The expected answer is every line of the material, reproduced exactly.
==== RECORDS ====
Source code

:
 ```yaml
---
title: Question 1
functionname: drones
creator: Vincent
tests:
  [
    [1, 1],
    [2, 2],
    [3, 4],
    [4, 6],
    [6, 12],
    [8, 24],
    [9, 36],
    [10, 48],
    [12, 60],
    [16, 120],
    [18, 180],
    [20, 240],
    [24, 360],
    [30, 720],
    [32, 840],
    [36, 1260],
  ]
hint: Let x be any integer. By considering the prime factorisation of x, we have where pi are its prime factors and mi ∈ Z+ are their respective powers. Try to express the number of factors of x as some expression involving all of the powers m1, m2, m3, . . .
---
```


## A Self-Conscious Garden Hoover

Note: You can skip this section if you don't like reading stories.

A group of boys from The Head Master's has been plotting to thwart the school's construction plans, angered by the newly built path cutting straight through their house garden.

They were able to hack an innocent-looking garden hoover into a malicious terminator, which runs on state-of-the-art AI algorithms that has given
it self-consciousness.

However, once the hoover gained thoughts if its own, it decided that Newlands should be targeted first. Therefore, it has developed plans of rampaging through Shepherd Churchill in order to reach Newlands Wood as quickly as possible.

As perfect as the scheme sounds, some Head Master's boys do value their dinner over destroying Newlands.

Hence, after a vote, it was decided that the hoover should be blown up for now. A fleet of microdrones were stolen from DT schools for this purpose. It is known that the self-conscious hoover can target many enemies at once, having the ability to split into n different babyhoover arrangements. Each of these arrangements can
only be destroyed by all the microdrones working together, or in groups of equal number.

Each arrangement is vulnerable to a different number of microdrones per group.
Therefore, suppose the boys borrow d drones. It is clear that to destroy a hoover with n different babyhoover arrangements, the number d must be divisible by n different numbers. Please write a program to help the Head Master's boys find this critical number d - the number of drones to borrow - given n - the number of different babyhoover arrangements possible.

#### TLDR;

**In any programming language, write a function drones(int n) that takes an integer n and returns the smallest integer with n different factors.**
====
PROBLEM SOLUTION —
Source code

:
 ```yaml
---
title: Question 1
functionname: drones
creator: Vincent
tests:
  [
    [1, 1],
    [2, 2],
    [3, 4],
    [4, 6],
    [6, 12],
    [8, 24],
    [9, 36],
    [10, 48],
    [12, 60],
    [16, 120],
    [18, 180],
    [20, 240],
    [24, 360],
    [30, 720],
    [32, 840],
    [36, 1260],
  ]
hint: Let x be any integer. By considering the prime factorisation of x, we have where pi are its prime factors and mi ∈ Z+ are their respective powers. Try to express the number of factors of x as some expression involving all of the powers m1, m2, m3, . . .
---
```


## A Self-Conscious Garden Hoover

Note: You can skip this section if you don't like reading stories.

A group of boys from The Head Master's has been plotting to thwart the school's construction plans, angered by the newly built path cutting straight through their house garden.

They were able to hack an innocent-looking garden hoover into a malicious terminator, which runs on state-of-the-art AI algorithms that has given
it self-consciousness.

However, once the hoover gained thoughts if its own, it decided that Newlands should be targeted first. Therefore, it has developed plans of rampaging through Shepherd Churchill in order to reach Newlands Wood as quickly as possible.

As perfect as the scheme sounds, some Head Master's boys do value their dinner over destroying Newlands.

Hence, after a vote, it was decided that the hoover should be blown up for now. A fleet of microdrones were stolen from DT schools for this purpose. It is known that the self-conscious hoover can target many enemies at once, having the ability to split into n different babyhoover arrangements. Each of these arrangements can
only be destroyed by all the microdrones working together, or in groups of equal number.

Each arrangement is vulnerable to a different number of microdrones per group.
Therefore, suppose the boys borrow d drones. It is clear that to destroy a hoover with n different babyhoover arrangements, the number d must be divisible by n different numbers. Please write a program to help the Head Master's boys find this critical number d - the number of drones to borrow - given n - the number of different babyhoover arrangements possible.

#### TLDR;

**In any programming language, write a function drones(int n) that takes an integer n and returns the smallest integer with n different factors.**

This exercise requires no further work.